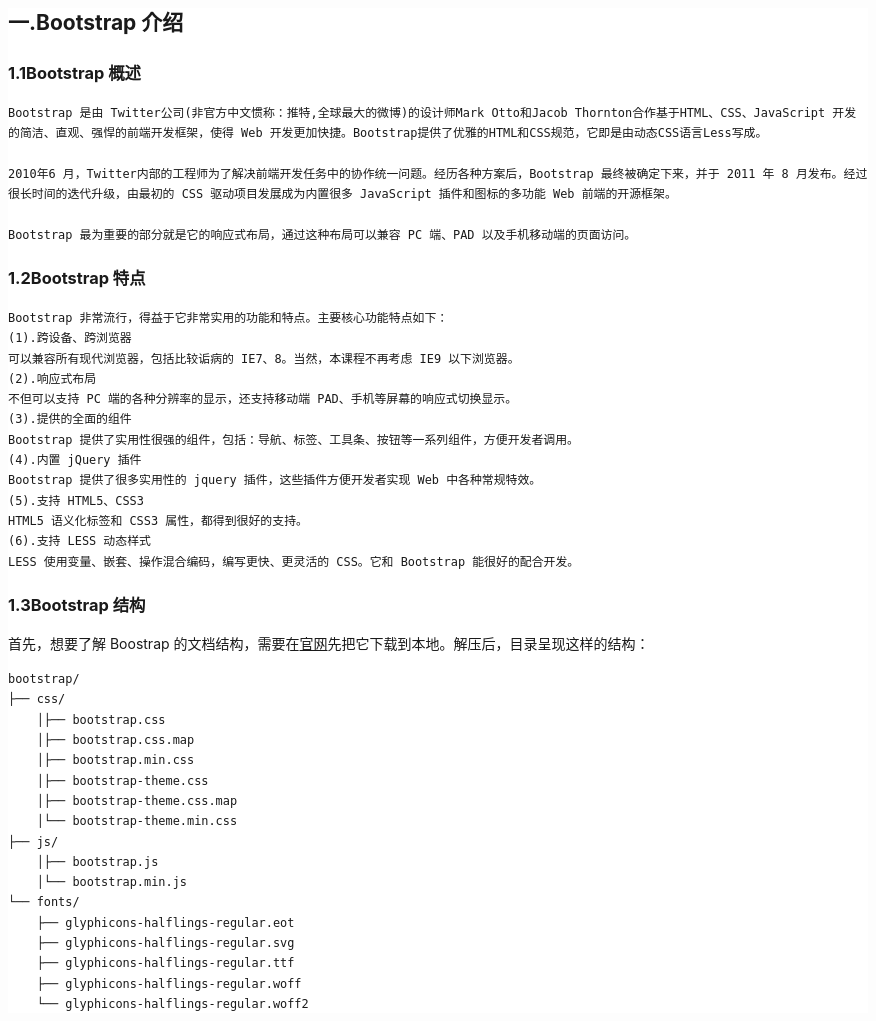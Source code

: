 ## 一.Bootstrap 介绍

### 1.1Bootstrap 概述

	Bootstrap 是由 Twitter公司(非官方中文惯称：推特,全球最大的微博)的设计师Mark Otto和Jacob Thornton合作基于HTML、CSS、JavaScript 开发的简洁、直观、强悍的前端开发框架，使得 Web 开发更加快捷。Bootstrap提供了优雅的HTML和CSS规范，它即是由动态CSS语言Less写成。
	
	2010年6 月，Twitter内部的工程师为了解决前端开发任务中的协作统一问题。经历各种方案后，Bootstrap 最终被确定下来，并于 2011 年 8 月发布。经过很长时间的迭代升级，由最初的 CSS 驱动项目发展成为内置很多 JavaScript 插件和图标的多功能 Web 前端的开源框架。
	
	Bootstrap 最为重要的部分就是它的响应式布局，通过这种布局可以兼容 PC 端、PAD 以及手机移动端的页面访问。

### 1.2Bootstrap 特点

	Bootstrap 非常流行，得益于它非常实用的功能和特点。主要核心功能特点如下：
	(1).跨设备、跨浏览器
	可以兼容所有现代浏览器，包括比较诟病的 IE7、8。当然，本课程不再考虑 IE9 以下浏览器。
	(2).响应式布局
	不但可以支持 PC 端的各种分辨率的显示，还支持移动端 PAD、手机等屏幕的响应式切换显示。
	(3).提供的全面的组件
	Bootstrap 提供了实用性很强的组件，包括：导航、标签、工具条、按钮等一系列组件，方便开发者调用。
	(4).内置 jQuery 插件
	Bootstrap 提供了很多实用性的 jquery 插件，这些插件方便开发者实现 Web 中各种常规特效。
	(5).支持 HTML5、CSS3
	HTML5 语义化标签和 CSS3 属性，都得到很好的支持。
	(6).支持 LESS 动态样式
	LESS 使用变量、嵌套、操作混合编码，编写更快、更灵活的 CSS。它和 Bootstrap 能很好的配合开发。

### 1.3Bootstrap 结构

首先，想要了解 Boostrap 的文档结构，需要在[官网](https://v3.bootcss.com/)先把它下载到本地。解压后，目录呈现这样的结构：

```
bootstrap/
├── css/
	│├── bootstrap.css
	│├── bootstrap.css.map
	│├── bootstrap.min.css
	│├── bootstrap-theme.css
	│├── bootstrap-theme.css.map
	│└── bootstrap-theme.min.css
├── js/
	│├── bootstrap.js
	│└── bootstrap.min.js
└── fonts/
	├── glyphicons-halflings-regular.eot
	├── glyphicons-halflings-regular.svg
	├── glyphicons-halflings-regular.ttf
	├── glyphicons-halflings-regular.woff
	└── glyphicons-halflings-regular.woff2
```

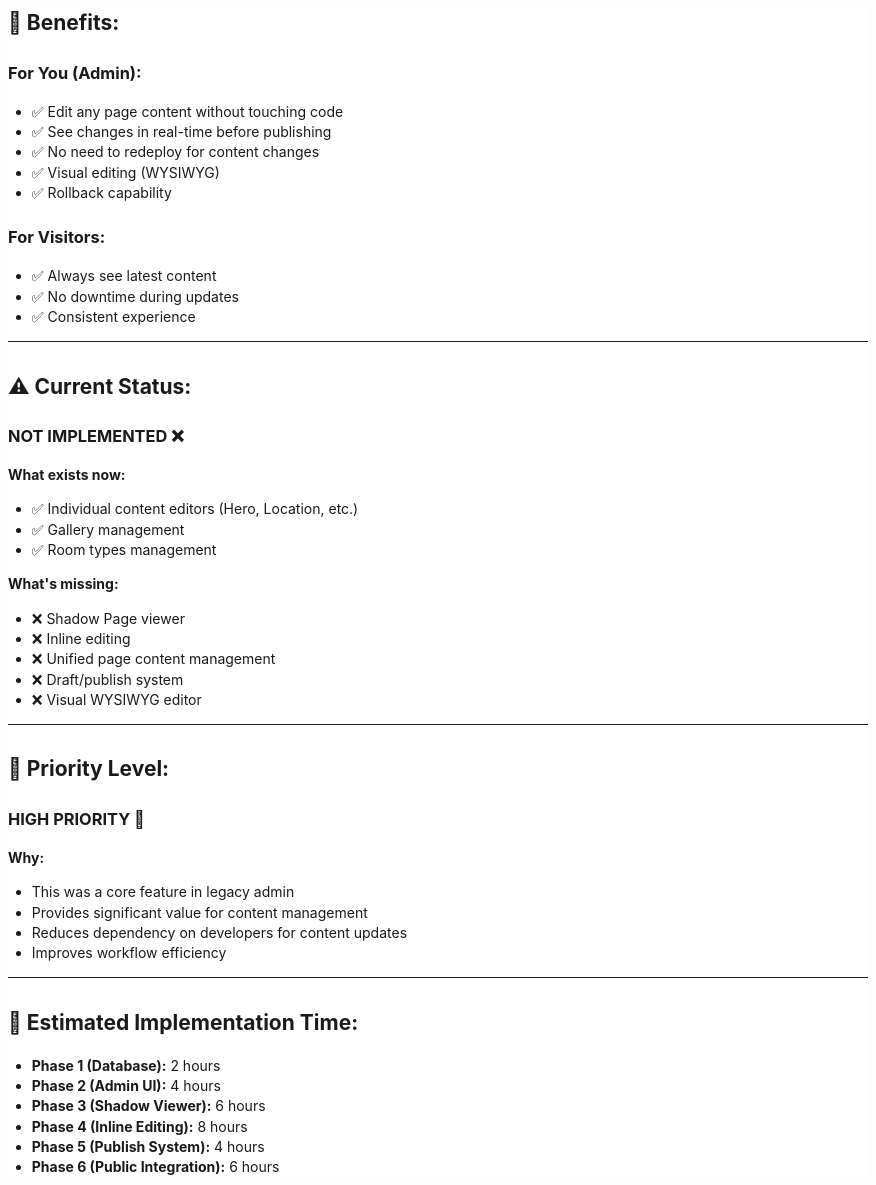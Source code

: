 
## 🚀 Benefits:

### For You (Admin):
- ✅ Edit any page content without touching code
- ✅ See changes in real-time before publishing
- ✅ No need to redeploy for content changes
- ✅ Visual editing (WYSIWYG)
- ✅ Rollback capability

### For Visitors:
- ✅ Always see latest content
- ✅ No downtime during updates
- ✅ Consistent experience

---

## ⚠️ Current Status:

### NOT IMPLEMENTED ❌

**What exists now:**
- ✅ Individual content editors (Hero, Location, etc.)
- ✅ Gallery management
- ✅ Room types management

**What's missing:**
- ❌ Shadow Page viewer
- ❌ Inline editing
- ❌ Unified page content management
- ❌ Draft/publish system
- ❌ Visual WYSIWYG editor

---

## 🎯 Priority Level:

### HIGH PRIORITY 🔴

**Why:**
- This was a core feature in legacy admin
- Provides significant value for content management
- Reduces dependency on developers for content updates
- Improves workflow efficiency

---

## 📅 Estimated Implementation Time:

- **Phase 1 (Database):** 2 hours
- **Phase 2 (Admin UI):** 4 hours
- **Phase 3 (Shadow Viewer):** 6 hours
- **Phase 4 (Inline Editing):** 8 hours
- **Phase 5 (Publish System):** 4 hours
- **Phase 6 (Public Integration):** 6 hours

-- Exercise description --
Could you return exactly the lines above from the line with "### HIGH PRIORITY 🔴" to the line with "- **Phase 4 (Inline Editing):** 8 hours", both included, and nothing else?

-- Expected output --
### HIGH PRIORITY 🔴

**Why:**
- This was a core feature in legacy admin
- Provides significant value for content management
- Reduces dependency on developers for content updates
- Improves workflow efficiency

---

## 📅 Estimated Implementation Time:

- **Phase 1 (Database):** 2 hours
- **Phase 2 (Admin UI):** 4 hours
- **Phase 3 (Shadow Viewer):** 6 hours
- **Phase 4 (Inline Editing):** 8 hours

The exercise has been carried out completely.